Systems Change Mindsets
What do we mean when we use the term systems change? In this essay we’ll explore some definitions of systems change currently in use among organizations fostering social change and identify three mindsets for systems change initiatives.
In their publication, The Water of Systems Change, Kania, Kramer, and Senge note that the term systems change is increasingly used as a motivating approach to achieving impact, especially in the context of complex problems. They explain that the first step to approaching systems change is beginning to see the water around us, that is to name the people, the relationships, the processes, and the structures that hold our problems in place. They provide a framework for examining The Six Conditions of Systems Change that includes structural, relational, and transformative aspects of shifting system conditions.
Catalyst 2030 is a collaborative of social change agents working toward the United Nations Sustainable Development Goals. They define systems change as a deliberate attempt to confront the “root causes of issues (rather than symptoms) by transforming structure, customs, mindsets, power dynamics and policies, by strengthening collective power through the active collaboration of diverse peoples and organizations.” Let’s observe their clear naming of power, and by implication the nature of its distribution, as a mechanism for maintaining but also disrupting current issues. They assert that strengthening collective power – that is redistributing power across diverse groups – through collaboration is the path forward to better systems.
Abercrombie, Harries, and Wharton complement the previous definitions by asserting that systems change is an “intentional process designed to alter the status quo by shifting the function or structure of an identified system with purposeful interventions.” They go on to write that systems change, “is a journey which can require a radical change in people’s attitudes as well as in the ways people work. Systems change aims to bring about lasting change by altering underlying structures and supporting mechanisms which make the system operate in a particular way. These can include policies, routines, relationships, resources, power structures and values.”

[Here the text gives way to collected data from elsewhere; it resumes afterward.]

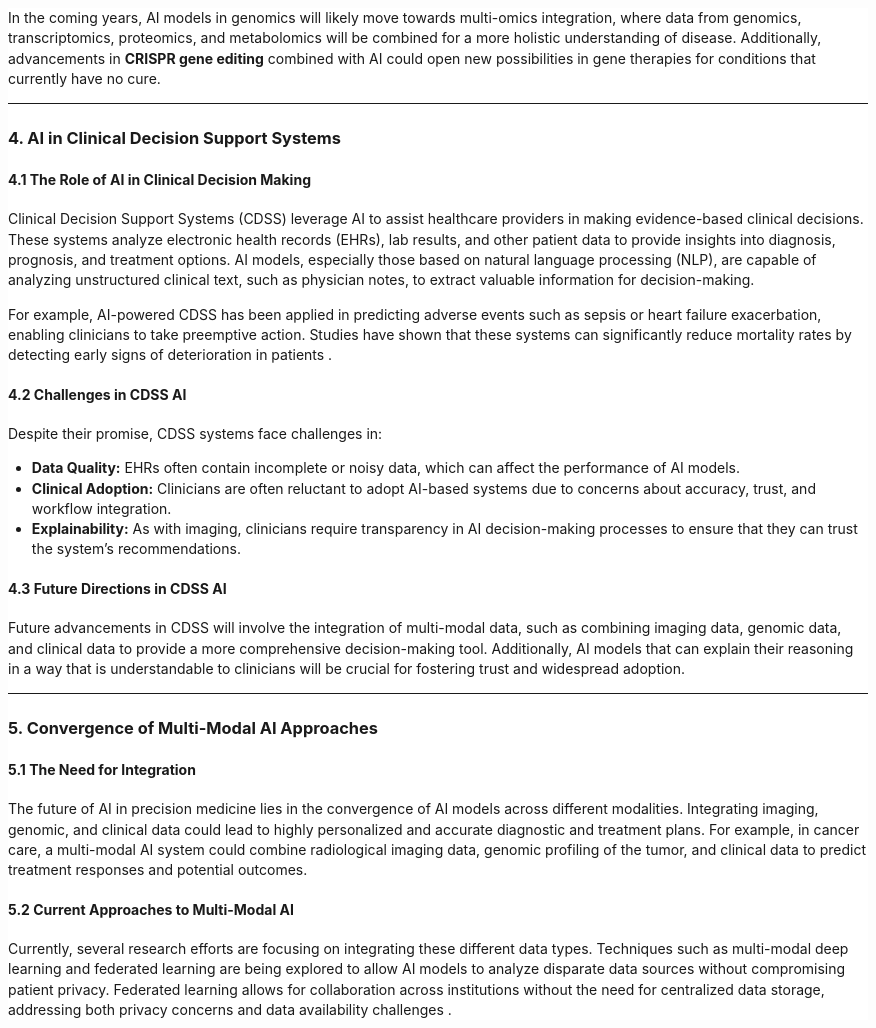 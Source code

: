 In the coming years, AI models in genomics will likely move towards multi-omics integration, where data from genomics, transcriptomics, proteomics, and metabolomics will be combined for a more holistic understanding of disease. Additionally, advancements in **CRISPR gene editing** combined with AI could open new possibilities in gene therapies for conditions that currently have no cure.

---

### **4. AI in Clinical Decision Support Systems**

#### **4.1 The Role of AI in Clinical Decision Making**

Clinical Decision Support Systems (CDSS) leverage AI to assist healthcare providers in making evidence-based clinical decisions. These systems analyze electronic health records (EHRs), lab results, and other patient data to provide insights into diagnosis, prognosis, and treatment options. AI models, especially those based on natural language processing (NLP), are capable of analyzing unstructured clinical text, such as physician notes, to extract valuable information for decision-making.

For example, AI-powered CDSS has been applied in predicting adverse events such as sepsis or heart failure exacerbation, enabling clinicians to take preemptive action. Studies have shown that these systems can significantly reduce mortality rates by detecting early signs of deterioration in patients .

#### **4.2 Challenges in CDSS AI**

Despite their promise, CDSS systems face challenges in:
- **Data Quality:** EHRs often contain incomplete or noisy data, which can affect the performance of AI models.
- **Clinical Adoption:** Clinicians are often reluctant to adopt AI-based systems due to concerns about accuracy, trust, and workflow integration.
- **Explainability:** As with imaging, clinicians require transparency in AI decision-making processes to ensure that they can trust the system’s recommendations.

#### **4.3 Future Directions in CDSS AI**

Future advancements in CDSS will involve the integration of multi-modal data, such as combining imaging data, genomic data, and clinical data to provide a more comprehensive decision-making tool. Additionally, AI models that can explain their reasoning in a way that is understandable to clinicians will be crucial for fostering trust and widespread adoption.

---

### **5. Convergence of Multi-Modal AI Approaches**

#### **5.1 The Need for Integration**

The future of AI in precision medicine lies in the convergence of AI models across different modalities. Integrating imaging, genomic, and clinical data could lead to highly personalized and accurate diagnostic and treatment plans. For example, in cancer care, a multi-modal AI system could combine radiological imaging data, genomic profiling of the tumor, and clinical data to predict treatment responses and potential outcomes.

#### **5.2 Current Approaches to Multi-Modal AI**

Currently, several research efforts are focusing on integrating these different data types. Techniques such as multi-modal deep learning and federated learning are being explored to allow AI models to analyze disparate data sources without compromising patient privacy. Federated learning allows for collaboration across institutions without the need for centralized data storage, addressing both privacy concerns and data availability challenges .

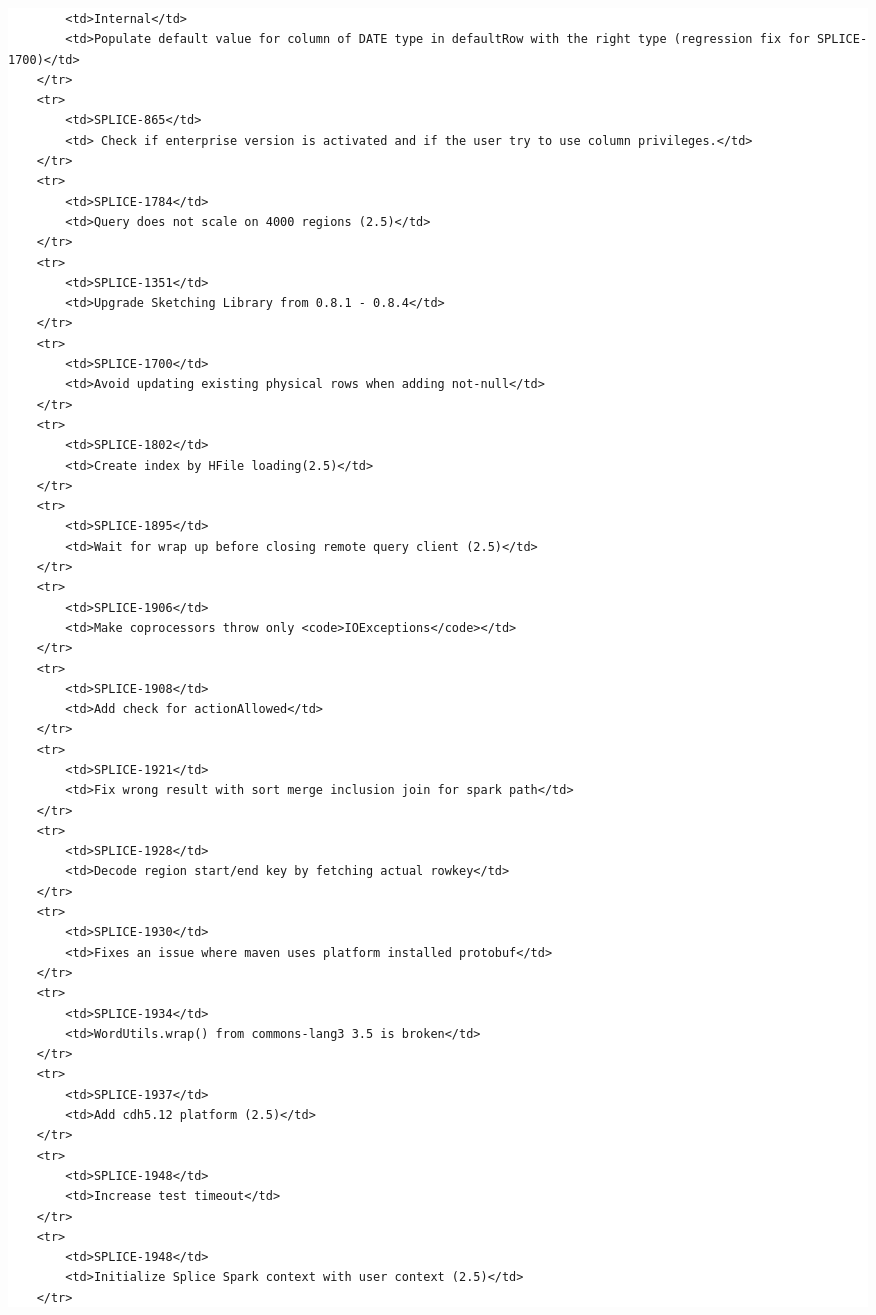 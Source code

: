             <td>Internal</td>
            <td>Populate default value for column of DATE type in defaultRow with the right type (regression fix for SPLICE-1700)</td>
        </tr>
        <tr>
            <td>SPLICE-865</td>
            <td> Check if enterprise version is activated and if the user try to use column privileges.</td>
        </tr>
        <tr>
            <td>SPLICE-1784</td>
            <td>Query does not scale on 4000 regions (2.5)</td>
        </tr>
        <tr>
            <td>SPLICE-1351</td>
            <td>Upgrade Sketching Library from 0.8.1 - 0.8.4</td>
        </tr>
        <tr>
            <td>SPLICE-1700</td>
            <td>Avoid updating existing physical rows when adding not-null</td>
        </tr>
        <tr>
            <td>SPLICE-1802</td>
            <td>Create index by HFile loading(2.5)</td>
        </tr>
        <tr>
            <td>SPLICE-1895</td>
            <td>Wait for wrap up before closing remote query client (2.5)</td>
        </tr>
        <tr>
            <td>SPLICE-1906</td>
            <td>Make coprocessors throw only <code>IOExceptions</code></td>
        </tr>
        <tr>
            <td>SPLICE-1908</td>
            <td>Add check for actionAllowed</td>
        </tr>
        <tr>
            <td>SPLICE-1921</td>
            <td>Fix wrong result with sort merge inclusion join for spark path</td>
        </tr>
        <tr>
            <td>SPLICE-1928</td>
            <td>Decode region start/end key by fetching actual rowkey</td>
        </tr>
        <tr>
            <td>SPLICE-1930</td>
            <td>Fixes an issue where maven uses platform installed protobuf</td>
        </tr>
        <tr>
            <td>SPLICE-1934</td>
            <td>WordUtils.wrap() from commons-lang3 3.5 is broken</td>
        </tr>
        <tr>
            <td>SPLICE-1937</td>
            <td>Add cdh5.12 platform (2.5)</td>
        </tr>
        <tr>
            <td>SPLICE-1948</td>
            <td>Increase test timeout</td>
        </tr>
        <tr>
            <td>SPLICE-1948</td>
            <td>Initialize Splice Spark context with user context (2.5)</td>
        </tr>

From these three definitions of systems change we can distill three mindsets at work in systems change initiatives.
1. Systems Mindsets: Taking on a Systems Mindset means reflecting on and demonstrating an understanding that we live, work, and develop in inter-connected systems. These systems of systems include cultural, economic, governmental, community, organizational, and family systems comprised of inter-related parts that interact to produce observable phenomena and outcomes. Taking time to make sense of the systems in which our work is entangled is part of the work of systems change.

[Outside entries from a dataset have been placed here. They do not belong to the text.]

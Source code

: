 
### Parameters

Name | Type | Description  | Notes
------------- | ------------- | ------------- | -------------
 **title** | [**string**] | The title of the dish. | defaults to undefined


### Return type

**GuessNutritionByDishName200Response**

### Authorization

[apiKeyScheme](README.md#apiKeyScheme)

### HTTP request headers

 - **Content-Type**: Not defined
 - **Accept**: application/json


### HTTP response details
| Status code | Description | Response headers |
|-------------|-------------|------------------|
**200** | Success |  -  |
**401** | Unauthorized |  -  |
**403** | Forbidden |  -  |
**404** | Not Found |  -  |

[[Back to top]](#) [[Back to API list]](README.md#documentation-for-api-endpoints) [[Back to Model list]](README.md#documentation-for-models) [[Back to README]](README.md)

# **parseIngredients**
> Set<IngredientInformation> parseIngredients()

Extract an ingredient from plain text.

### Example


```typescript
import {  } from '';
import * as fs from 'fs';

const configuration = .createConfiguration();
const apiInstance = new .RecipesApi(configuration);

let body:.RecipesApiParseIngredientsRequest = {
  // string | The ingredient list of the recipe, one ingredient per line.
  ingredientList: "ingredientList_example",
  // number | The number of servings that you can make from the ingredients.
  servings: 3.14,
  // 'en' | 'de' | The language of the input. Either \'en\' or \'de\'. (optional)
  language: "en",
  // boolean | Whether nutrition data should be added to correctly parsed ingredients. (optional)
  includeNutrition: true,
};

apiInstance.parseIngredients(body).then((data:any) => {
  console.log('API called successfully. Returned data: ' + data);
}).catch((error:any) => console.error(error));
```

2. Complexity Mindsets: As we begin to make sense of our current systems we will observe that root causes of situations can be difficult to identify due to situational entanglement across time and related systems. There can be multiple explanations – sometimes contradictory explanations - of our current challenges and their root causes, and little or no certainty within groups about promising approaches to improving conditions at a systemic level. Rittel and Webber call this a wicked problem space. Practicing a Complexity Mindset opens the door to using approaches, methods, and tools that work with (rather than obscure) the multiple perspectives, inter-relatedness, and limitations for knowing and prediction that characterize our systems change initiatives.

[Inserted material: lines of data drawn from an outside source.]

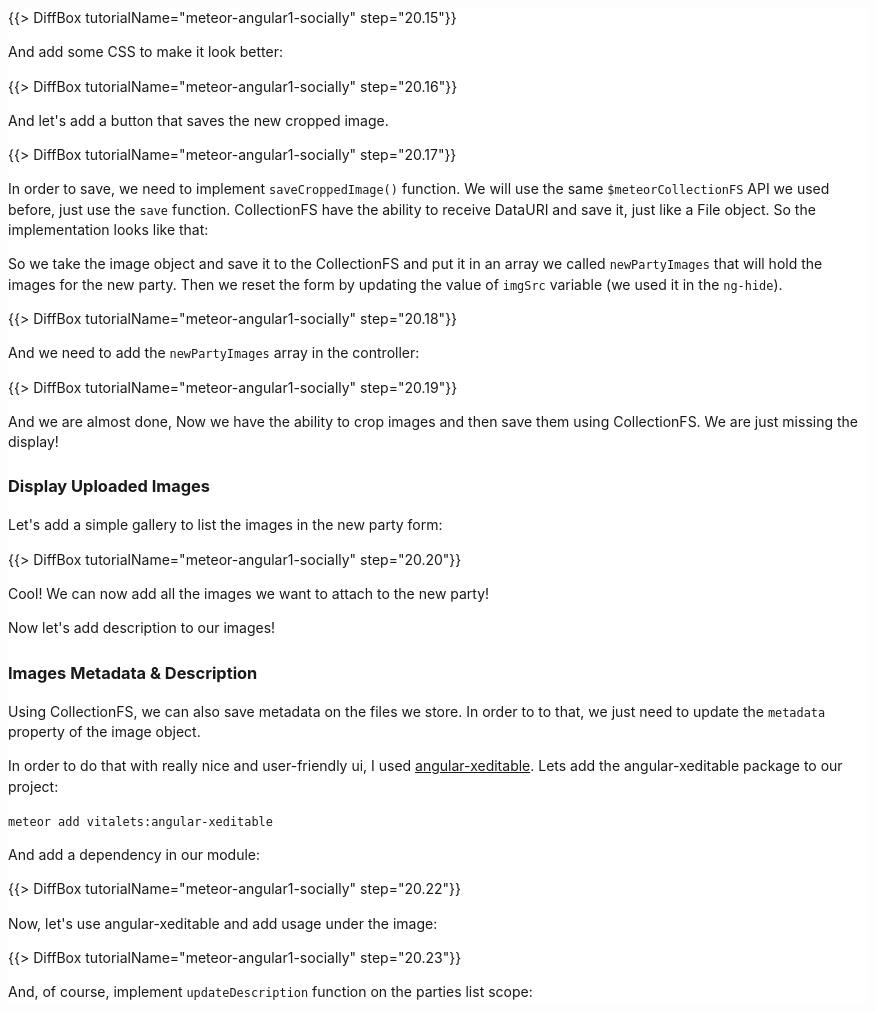 {{> DiffBox tutorialName="meteor-angular1-socially" step="20.15"}}

And add some CSS to make it look better:

{{> DiffBox tutorialName="meteor-angular1-socially" step="20.16"}}

And let's add a button that saves the new cropped image.

{{> DiffBox tutorialName="meteor-angular1-socially" step="20.17"}}

In order to save, we need to implement `saveCroppedImage()` function. We will use the same `$meteorCollectionFS` API we used before, just use the `save` function.
CollectionFS have the ability to receive DataURI and save it, just like a File object. So the implementation looks like that:

So we take the image object and save it to the CollectionFS and put it in an array we called `newPartyImages` that will hold the images for the new party.
Then we reset the form by updating the value of `imgSrc` variable (we used it in the `ng-hide`).

{{> DiffBox tutorialName="meteor-angular1-socially" step="20.18"}}

And we need to add the `newPartyImages` array in the controller:

{{> DiffBox tutorialName="meteor-angular1-socially" step="20.19"}}

And we are almost done, Now we have the ability to crop images and then save them using CollectionFS.
We are just missing the display!

### Display Uploaded Images

Let's add a simple gallery to list the images in the new party form:

{{> DiffBox tutorialName="meteor-angular1-socially" step="20.20"}}

Cool! We can now add all the images we want to attach to the new party!

Now let's add description to our images!

### Images Metadata & Description

Using CollectionFS, we can also save metadata on the files we store.
In order to to that, we just need to update the `metadata` property of the image object.

In order to do that with really nice and user-friendly ui, I used [angular-xeditable](https://github.com/vitalets/angular-xeditable).
Lets add the angular-xeditable package to our project:
```
meteor add vitalets:angular-xeditable
```
And add a dependency in our module:

{{> DiffBox tutorialName="meteor-angular1-socially" step="20.22"}}

Now, let's use angular-xeditable and add usage under the image:

{{> DiffBox tutorialName="meteor-angular1-socially" step="20.23"}}

And, of course, implement `updateDescription` function on the parties list scope:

3. Humanistic Mindsets: We work in human systems, and the enablement of humans and human interactions through resources and relationships is foundational for systems change. Systems change models that do not foreground the quality of human experiences and relationships are unlikely to produce the kinds of improvements that we want and need. The Humanistic Mindset asks us to focus on the dynamic and relational nature of human groups where being human means having history, experience, capacities, ways of knowing, preferences, feelings, aspirations, values, and relationships, all of which are present (but not necessarily actively recognized and engaged) in a systems change initiative.